# ACTION ITEM
The records below are to be transcribed exactly, with the pictures removed.

________

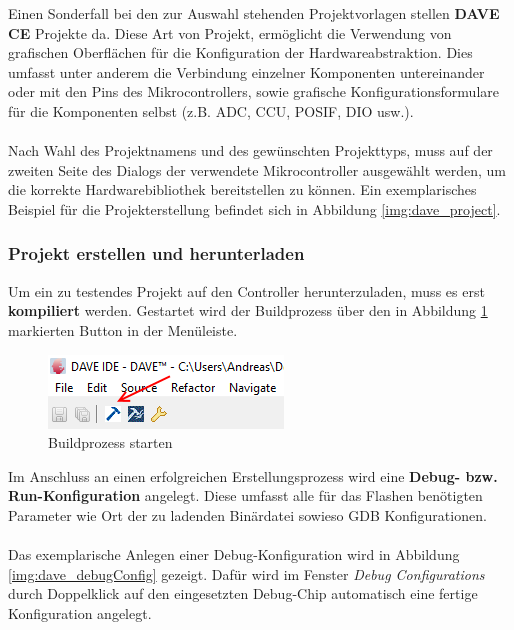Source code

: Einen Sonderfall bei den zur Auswahl stehenden Projektvorlagen stellen \textbf{DAVE CE} Projekte da. Diese Art von Projekt, ermöglicht die Verwendung von grafischen Oberflächen für die Konfiguration der Hardwareabstraktion. Dies umfasst unter anderem die Verbindung einzelner Komponenten untereinander oder mit den Pins des Mikrocontrollers, sowie grafische Konfigurationsformulare für die Komponenten selbst (z.B. ADC, CCU, POSIF, DIO usw.). \\ \\
Nach Wahl des Projektnamens und des gewünschten Projekttyps, muss auf der zweiten Seite des Dialogs der verwendete Mikrocontroller ausgewählt werden, um die korrekte Hardwarebibliothek bereitstellen zu können. Ein exemplarisches Beispiel für die Projekterstellung befindet sich in Abbildung \ref{img:dave_project}. 

\subsubsection{Projekt erstellen und herunterladen}
Um ein zu testendes Projekt auf den Controller herunterzuladen, muss es erst \textbf{kompiliert} werden. Gestartet wird der Buildprozess über den in Abbildung \ref{img:dave_build} markierten Button in der Menüleiste. 

\begin{figure}[ht]
\centering
\includegraphics{sensor/dave_build.PNG}
\caption{Buildprozess starten}
\label{img:dave_build}
\end{figure}

\noindent
Im Anschluss an einen erfolgreichen Erstellungsprozess wird eine \textbf{Debug- bzw. Run-Konfiguration} angelegt. Diese umfasst alle für das Flashen benötigten Parameter wie Ort der zu ladenden Binärdatei sowieso GDB Konfigurationen.\\

\noindent
{} \\

\noindent
Das exemplarische Anlegen einer Debug-Konfiguration wird in Abbildung \ref{img:dave_debugConfig} gezeigt. Dafür wird im Fenster \textit{Debug Configurations} durch Doppelklick auf den eingesetzten Debug-Chip automatisch eine fertige Konfiguration angelegt.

________

# RESPONSE TO THIS TASK
Source code

: Einen Sonderfall bei den zur Auswahl stehenden Projektvorlagen stellen \textbf{DAVE CE} Projekte da. Diese Art von Projekt, ermöglicht die Verwendung von grafischen Oberflächen für die Konfiguration der Hardwareabstraktion. Dies umfasst unter anderem die Verbindung einzelner Komponenten untereinander oder mit den Pins des Mikrocontrollers, sowie grafische Konfigurationsformulare für die Komponenten selbst (z.B. ADC, CCU, POSIF, DIO usw.). \\ \\
Nach Wahl des Projektnamens und des gewünschten Projekttyps, muss auf der zweiten Seite des Dialogs der verwendete Mikrocontroller ausgewählt werden, um die korrekte Hardwarebibliothek bereitstellen zu können. Ein exemplarisches Beispiel für die Projekterstellung befindet sich in Abbildung \ref{img:dave_project}. 

\subsubsection{Projekt erstellen und herunterladen}
Um ein zu testendes Projekt auf den Controller herunterzuladen, muss es erst \textbf{kompiliert} werden. Gestartet wird der Buildprozess über den in Abbildung \ref{img:dave_build} markierten Button in der Menüleiste. 

\begin{figure}[ht]
\centering
\includegraphics{sensor/dave_build.PNG}
\caption{Buildprozess starten}
\label{img:dave_build}
\end{figure}

\noindent
Im Anschluss an einen erfolgreichen Erstellungsprozess wird eine \textbf{Debug- bzw. Run-Konfiguration} angelegt. Diese umfasst alle für das Flashen benötigten Parameter wie Ort der zu ladenden Binärdatei sowieso GDB Konfigurationen.\\

\noindent
{} \\

\noindent
Das exemplarische Anlegen einer Debug-Konfiguration wird in Abbildung \ref{img:dave_debugConfig} gezeigt. Dafür wird im Fenster \textit{Debug Configurations} durch Doppelklick auf den eingesetzten Debug-Chip automatisch eine fertige Konfiguration angelegt.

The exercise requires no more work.